So, from Frege’s point of view, what was needed was a demonstration of the value of the begriffsschrift. One way to do that would be to prove some interesting new mathematical theorems with it. However, if Frege proved something new then questions about the validity of the proof and what exactly it shows would be entangled with questions about the usefulness of the begriffsschrift. And, while proving a set of already established truths would not run into this problem, at the same time it wouldn’t really show the value of the begriffsschrift, since they were already considered satisfactorily proven by other means. This is why proving the truths of arithmetic is useful, because, while they had not been satisfactorily proved before from logical principles, neither was there any question about their validity. Understanding Frege’s motives in this way explains why he places such a heavy emphasis on the desirability of proving the truths of arithmetic, because if we desire such proofs and Frege can provide them with his begriffsschrift, thus showing it to be useful in mathematics, even if we didn’t need it to validate those truths or to justify how certain we are of them.

We might understand this as Frege’s pragmatic motivation, but it is also a mathematical motivation, and leaves many of the same questions open as the mathematical motivations discussed previously. For example, why didn’t Frege instead attempt to prove the truths are arithmetic from what he calls Hume’s principle, which emerges as an intermediate step in the proofs given in Basic Laws? Surely proofs from this principle would still show that the begriffsschrift is useful. And certainly disproving what other people think about numbers doesn’t help validate it at all. Additionally, we must also wonder why he thought that proving the truths of arithmetic was possible and possibly beneficial when those of geometry were allowed to stand without any defense. Certainly Frege indicates that his choice was more than arbitrary.

To answer these questions we must appeal to Frege’s motivation, which I describe as ontological, to understand what numbers are. This might seem as absurd way to interpret Frege to some, but certainly Frege’s project can be seen as a reduction of arithmetic to logic. Now consider what a reduction of the mind to the brain shows, it shows that the mind really is the brain, an ontological claim, and not a claim about how we come to know the mind or on what basis facts about it are justified. Similarly, it is thus reasonable to assume that a reduction of arithmetic to logic tells us what arithmetic, and thus numbers, are, as well as whatever else it does. But you don’t have to take my word that this is Frege’s motivation, he begins his introduction by considering answers that might be given to the question “what is a number?” and why they are unsatisfactory, and this strongly indicates that this question was at least one of the problems he was directing his attention towards.

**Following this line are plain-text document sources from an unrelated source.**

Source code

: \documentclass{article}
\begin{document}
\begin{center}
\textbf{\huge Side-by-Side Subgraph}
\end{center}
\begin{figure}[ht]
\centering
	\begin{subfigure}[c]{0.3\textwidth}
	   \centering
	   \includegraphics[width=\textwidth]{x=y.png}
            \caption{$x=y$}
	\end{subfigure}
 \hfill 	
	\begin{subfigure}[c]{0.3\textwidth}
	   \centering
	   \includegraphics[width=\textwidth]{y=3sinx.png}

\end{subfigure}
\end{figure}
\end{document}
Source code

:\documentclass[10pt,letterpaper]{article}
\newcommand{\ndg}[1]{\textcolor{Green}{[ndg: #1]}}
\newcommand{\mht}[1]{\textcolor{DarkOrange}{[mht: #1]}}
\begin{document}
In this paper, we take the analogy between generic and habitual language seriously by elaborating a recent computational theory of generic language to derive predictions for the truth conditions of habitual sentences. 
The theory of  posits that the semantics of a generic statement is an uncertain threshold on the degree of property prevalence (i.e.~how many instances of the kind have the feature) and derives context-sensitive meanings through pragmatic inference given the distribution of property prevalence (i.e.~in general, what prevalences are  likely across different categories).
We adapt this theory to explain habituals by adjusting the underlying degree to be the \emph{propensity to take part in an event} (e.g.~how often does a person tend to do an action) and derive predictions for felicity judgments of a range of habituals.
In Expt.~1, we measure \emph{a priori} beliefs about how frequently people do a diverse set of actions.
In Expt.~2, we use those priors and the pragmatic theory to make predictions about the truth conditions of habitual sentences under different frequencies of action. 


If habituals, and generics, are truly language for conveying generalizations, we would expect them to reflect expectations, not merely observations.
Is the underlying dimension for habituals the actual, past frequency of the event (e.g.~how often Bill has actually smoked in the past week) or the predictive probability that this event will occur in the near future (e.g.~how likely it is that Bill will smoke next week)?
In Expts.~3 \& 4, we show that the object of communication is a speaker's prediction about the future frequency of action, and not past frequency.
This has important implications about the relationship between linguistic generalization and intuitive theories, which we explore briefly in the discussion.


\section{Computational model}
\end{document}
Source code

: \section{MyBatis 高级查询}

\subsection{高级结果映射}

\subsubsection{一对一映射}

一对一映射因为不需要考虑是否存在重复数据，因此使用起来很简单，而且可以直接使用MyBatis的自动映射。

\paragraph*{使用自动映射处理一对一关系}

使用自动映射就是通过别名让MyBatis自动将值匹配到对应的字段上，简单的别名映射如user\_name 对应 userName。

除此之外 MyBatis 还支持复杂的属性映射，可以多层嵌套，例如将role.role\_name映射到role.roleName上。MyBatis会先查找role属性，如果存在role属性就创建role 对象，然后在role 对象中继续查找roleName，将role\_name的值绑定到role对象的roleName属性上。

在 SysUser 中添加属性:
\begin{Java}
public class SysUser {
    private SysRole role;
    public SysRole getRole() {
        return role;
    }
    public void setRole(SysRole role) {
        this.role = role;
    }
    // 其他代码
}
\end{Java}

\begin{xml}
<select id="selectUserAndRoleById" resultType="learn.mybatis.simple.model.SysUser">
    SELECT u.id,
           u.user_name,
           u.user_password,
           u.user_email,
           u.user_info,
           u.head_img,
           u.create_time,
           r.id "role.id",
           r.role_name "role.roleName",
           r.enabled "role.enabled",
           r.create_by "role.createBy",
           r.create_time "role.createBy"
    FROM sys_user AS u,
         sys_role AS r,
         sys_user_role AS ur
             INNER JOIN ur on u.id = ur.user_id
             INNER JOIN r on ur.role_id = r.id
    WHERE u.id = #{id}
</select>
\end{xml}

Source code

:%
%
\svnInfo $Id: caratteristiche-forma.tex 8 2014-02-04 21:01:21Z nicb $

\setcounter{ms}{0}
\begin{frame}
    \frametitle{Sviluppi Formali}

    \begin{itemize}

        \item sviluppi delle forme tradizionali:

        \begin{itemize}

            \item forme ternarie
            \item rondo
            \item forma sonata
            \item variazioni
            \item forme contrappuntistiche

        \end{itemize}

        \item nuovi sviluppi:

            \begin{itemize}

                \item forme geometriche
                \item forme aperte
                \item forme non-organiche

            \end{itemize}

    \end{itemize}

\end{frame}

But perhaps the best evidence that Frege had the ontological motivation I attribute to him is simply they way in which it dissolves many of the questions that the way Frege proceeds in his project raises. For example, if we grant Frege an ontological motivation then the reason that much of Foundations is devoted to arguing against alternate definitions of number is obvious; Frege wants to know what numbers are and finds these other definitions unsatisfactory. Moreover, if someone accepts them it will clearly prevent them from coming to an adequate understanding of what numbers really are, and thus for Frege’s ontological goals to be accomplished he must first show that what numbers are hasn’t been satisfactorily addressed in some other way. It also explains why Frege was not satisfied with Hume’s principle as a foundation for arithmetic. The problem is, essentially, that while it says when numbers are equal it does not say what numbers are, it does not define them. And since Frege is after such definitions it will not satisfy him, even if he could have proved all the truths of arithmetic from it. And this ontological motivation explains, in conjunction with some of his comments about geometry, why he was not similarly interested in proving those truths. Frege thinks that the objects of geometry are given to us in our pure intuitions of space, and thus that, as they are given to us, we already know what the objects of geometry are. Thus there are no significant ontological questions to answer of the kind that might provide primitive definitions to construct proofs of the axioms from. Finally, Frege’s early comments about the analytic/synthetic distinction are put into a proper perspective, not as part of an epistemological structure, but as a way of discovering what numbers are. Because, according to Frege’s understandings of the terms, whether a statement is analytic or synthetic depends on the ultimate foundation from which it can be proved. But that ultimate foundation will always include definitions of the terms, unless the terms are primitive, and are themselves the foundation. Thus if Frege can show that the truths of arithmetic are analytic he will have shown that the definitions of number are logical definitions, and thus that numbers are logical entities, partially addressing his ontological concerns.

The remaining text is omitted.